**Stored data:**
○ ○ ○ ○

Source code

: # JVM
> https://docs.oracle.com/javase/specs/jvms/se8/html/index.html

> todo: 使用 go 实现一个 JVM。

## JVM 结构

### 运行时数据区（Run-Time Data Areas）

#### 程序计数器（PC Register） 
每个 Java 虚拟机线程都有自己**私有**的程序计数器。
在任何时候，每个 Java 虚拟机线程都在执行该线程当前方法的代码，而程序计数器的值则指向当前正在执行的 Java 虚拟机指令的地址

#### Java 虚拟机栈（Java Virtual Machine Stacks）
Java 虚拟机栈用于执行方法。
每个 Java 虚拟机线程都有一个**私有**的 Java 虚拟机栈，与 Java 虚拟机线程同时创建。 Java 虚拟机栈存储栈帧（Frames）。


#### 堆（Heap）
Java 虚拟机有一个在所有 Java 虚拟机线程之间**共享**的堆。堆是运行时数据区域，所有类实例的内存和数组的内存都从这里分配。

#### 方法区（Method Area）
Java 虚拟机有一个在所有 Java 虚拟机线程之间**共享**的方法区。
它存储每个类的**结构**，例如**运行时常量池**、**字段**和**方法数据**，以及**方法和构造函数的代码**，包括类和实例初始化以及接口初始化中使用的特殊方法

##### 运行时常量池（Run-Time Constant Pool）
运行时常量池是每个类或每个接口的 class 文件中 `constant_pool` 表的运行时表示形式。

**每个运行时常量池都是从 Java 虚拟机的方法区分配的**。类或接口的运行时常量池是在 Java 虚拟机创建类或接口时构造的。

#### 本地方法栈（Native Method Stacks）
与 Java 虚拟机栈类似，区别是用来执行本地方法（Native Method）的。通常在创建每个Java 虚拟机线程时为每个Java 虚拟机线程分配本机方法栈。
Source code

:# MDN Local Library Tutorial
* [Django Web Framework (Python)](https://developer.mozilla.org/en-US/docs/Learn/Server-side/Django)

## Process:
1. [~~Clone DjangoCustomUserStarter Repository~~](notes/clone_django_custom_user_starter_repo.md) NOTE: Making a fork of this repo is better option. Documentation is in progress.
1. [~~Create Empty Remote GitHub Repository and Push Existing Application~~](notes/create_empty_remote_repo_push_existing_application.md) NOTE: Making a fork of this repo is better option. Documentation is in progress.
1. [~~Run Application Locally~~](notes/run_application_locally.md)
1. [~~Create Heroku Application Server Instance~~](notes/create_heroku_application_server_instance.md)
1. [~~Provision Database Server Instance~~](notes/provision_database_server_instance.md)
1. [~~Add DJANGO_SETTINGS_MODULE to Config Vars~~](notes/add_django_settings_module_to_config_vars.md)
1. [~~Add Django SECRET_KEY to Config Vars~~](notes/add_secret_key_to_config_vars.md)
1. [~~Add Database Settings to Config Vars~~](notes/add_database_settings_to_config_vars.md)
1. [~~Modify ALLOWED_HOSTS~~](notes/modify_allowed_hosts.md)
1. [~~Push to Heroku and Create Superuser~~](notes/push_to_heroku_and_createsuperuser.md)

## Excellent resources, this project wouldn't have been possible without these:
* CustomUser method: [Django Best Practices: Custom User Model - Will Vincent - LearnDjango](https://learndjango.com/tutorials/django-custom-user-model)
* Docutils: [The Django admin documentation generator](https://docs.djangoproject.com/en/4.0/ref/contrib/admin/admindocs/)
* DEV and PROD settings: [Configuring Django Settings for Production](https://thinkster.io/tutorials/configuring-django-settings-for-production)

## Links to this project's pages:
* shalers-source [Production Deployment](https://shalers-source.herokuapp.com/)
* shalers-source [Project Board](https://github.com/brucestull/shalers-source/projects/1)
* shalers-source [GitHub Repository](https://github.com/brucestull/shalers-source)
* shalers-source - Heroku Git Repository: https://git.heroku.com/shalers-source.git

○ ○ ○ ○

**Work required:**
The expected answer is an exact copy of the lines above, beginning at the line with "Java 虚拟机栈用于执行方法。" and ending at the line with "Java 虚拟机有一个在所有 Java 虚拟机线程之间**共享**的方法区。", with both ends in.

**Reply to the exercise:**
Java 虚拟机栈用于执行方法。
每个 Java 虚拟机线程都有一个**私有**的 Java 虚拟机栈，与 Java 虚拟机线程同时创建。 Java 虚拟机栈存储栈帧（Frames）。


#### 堆（Heap）
Java 虚拟机有一个在所有 Java 虚拟机线程之间**共享**的堆。堆是运行时数据区域，所有类实例的内存和数组的内存都从这里分配。

#### 方法区（Method Area）
Java 虚拟机有一个在所有 Java 虚拟机线程之间**共享**的方法区。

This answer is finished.